2017 pasará a la Historia como un año nefasto, en el que el hambre volvió a crecer por primera vez en los últimos 10 años por encima de los 800 millones de personas y se batió el récord de refugiados desde la Segunda Guerra Mundial. Ambos datos, muestra máxima del sufrimiento humano, son consecuencia directa […]
2017 pasará a la Historia como un año nefasto, en el que el hambre volvió a crecer por primera vez en los últimos 10 años por encima de los 800 millones de personas y se batió el récord de refugiados desde la Segunda Guerra Mundial.
Ambos datos, muestra máxima del sufrimiento humano, son consecuencia directa de la violencia. Una violencia cada vez más extendida y, sobre todo, más enquistada. Hoy los conflictos tienen una duración tres o cuatro veces mayor en el tiempo que hace un siglo: un refugiado pasa de media 17 años en campos. Su número se ha doblado entre 2007 y 2016 para superar los 65 millones en 2017. Las cuatro grandes crisis alimentarias del año (Sudán del Sur -con una hambruna declarada en febrero-, Yemen, Nigeria y Somalia) están directamente relacionadas con la guerra y la violencia.

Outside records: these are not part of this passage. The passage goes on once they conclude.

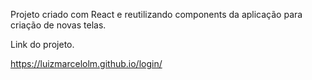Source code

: Projeto criado com React e reutilizando components da aplicação para criação de novas telas.

Link do projeto.

https://luizmarcelolm.github.io/login/
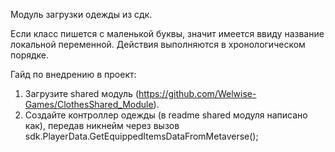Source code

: Модуль загрузки одежды из сдк.

Если класс пишется с маленькой буквы, значит имеется ввиду название локальной переменной. Действия выполняются в хронологическом порядке.

Гайд по внедрению в проект:

1. Загрузите shared модуль (https://github.com/Welwise-Games/ClothesShared_Module).
2. Создайте контроллер одежды (в readme shared модуля написано как), передав никнейм через вызов sdk.PlayerData.GetEquippedItemsDataFromMetaverse();
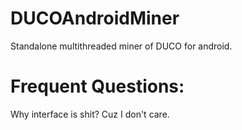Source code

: # DUCOAndroidMiner

Standalone multithreaded miner of DUCO for android.

# Frequent Questions:
Why interface is shit? Cuz I don't care.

La relación guerra-hambre no es una relación causa-efecto, sino que funciona en los dos sentidos. Por una parte, las guerras provocan hambre porque producen desplazamientos masivos de personas que huyen con lo puesto, abandonando sus medios de vida y otros bienes productivos como la tierra (el 56 % de los afectados por conflictos viven en zonas rurales) y pasando a depender de la ayuda humanitaria. Las guerras interrumpen el comercio, acaban con infraestructuras y servicios pasando una factura media equivalente al 17,5 % del PIB en los Estados en conflicto. Esta relación perdura incluso cuando callan las armas, en forma de campos minados, de generaciones perdidas y de retroceso en el desarrollo socioeconómico de los pueblos afectados.

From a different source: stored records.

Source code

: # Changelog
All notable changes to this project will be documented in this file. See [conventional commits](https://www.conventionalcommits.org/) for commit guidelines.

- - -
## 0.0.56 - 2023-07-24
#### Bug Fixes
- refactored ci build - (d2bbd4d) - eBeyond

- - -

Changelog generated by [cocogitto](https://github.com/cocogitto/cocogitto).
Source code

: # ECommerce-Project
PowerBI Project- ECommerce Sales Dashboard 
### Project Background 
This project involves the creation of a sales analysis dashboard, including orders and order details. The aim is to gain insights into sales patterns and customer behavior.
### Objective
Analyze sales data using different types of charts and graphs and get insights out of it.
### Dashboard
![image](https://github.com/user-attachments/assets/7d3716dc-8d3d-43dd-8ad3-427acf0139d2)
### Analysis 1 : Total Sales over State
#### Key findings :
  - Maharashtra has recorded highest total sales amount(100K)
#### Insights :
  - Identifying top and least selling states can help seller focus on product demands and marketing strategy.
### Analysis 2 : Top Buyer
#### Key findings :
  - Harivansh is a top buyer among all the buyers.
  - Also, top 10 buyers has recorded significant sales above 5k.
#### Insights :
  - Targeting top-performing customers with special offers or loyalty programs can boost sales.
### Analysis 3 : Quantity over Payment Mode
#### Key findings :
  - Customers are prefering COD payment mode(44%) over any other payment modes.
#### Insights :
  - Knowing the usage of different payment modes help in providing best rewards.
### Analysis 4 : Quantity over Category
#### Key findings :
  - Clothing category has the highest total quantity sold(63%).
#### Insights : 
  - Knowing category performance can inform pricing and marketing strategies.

En la otra dirección, el hambre provoca guerras. La competencia por los recursos naturales, o directamente por los alimentos, está en el origen del 77 % de los conflictos. La subida del precio del pan o de los alimentos básicos fue el detonante de algunos de los episodios más conocidos de las primaveras árabes. El cambio climático se analiza cada vez más como un factor de agravio y una seria amenaza contra la paz. Los cinco años de sequía prolongada en Siria estuvieron entre las razones que desataron la violencia en 2011. En Sahel y el Cuerno de África, los conflictos entre pastores y agricultores son proporcionales a los meses de sequía.
Existe una tercera dimensión subyacente a esta relación causa-efecto: el uso del hambre como un arma de guerra. Un arma muy barata y de destrucción masiva. No es nada nuevo: los sitios a ciudades se han producido desde tiempos inenarrables, pero el hecho de que las guerras modernas sean cada vez más protagonizadas por grupos armados y no por Ejércitos regulares hacen que su uso se esté extendiendo indiscriminadamente, pese a estar explícitamente prohibido por el Derecho Internacional Humanitario (entre otros textos, en el IV Convenio de Ginebra de 1949, el I Protocolo adicional de 1977 y el Estatuto de Roma de la Corte Penal Internacional de 2002).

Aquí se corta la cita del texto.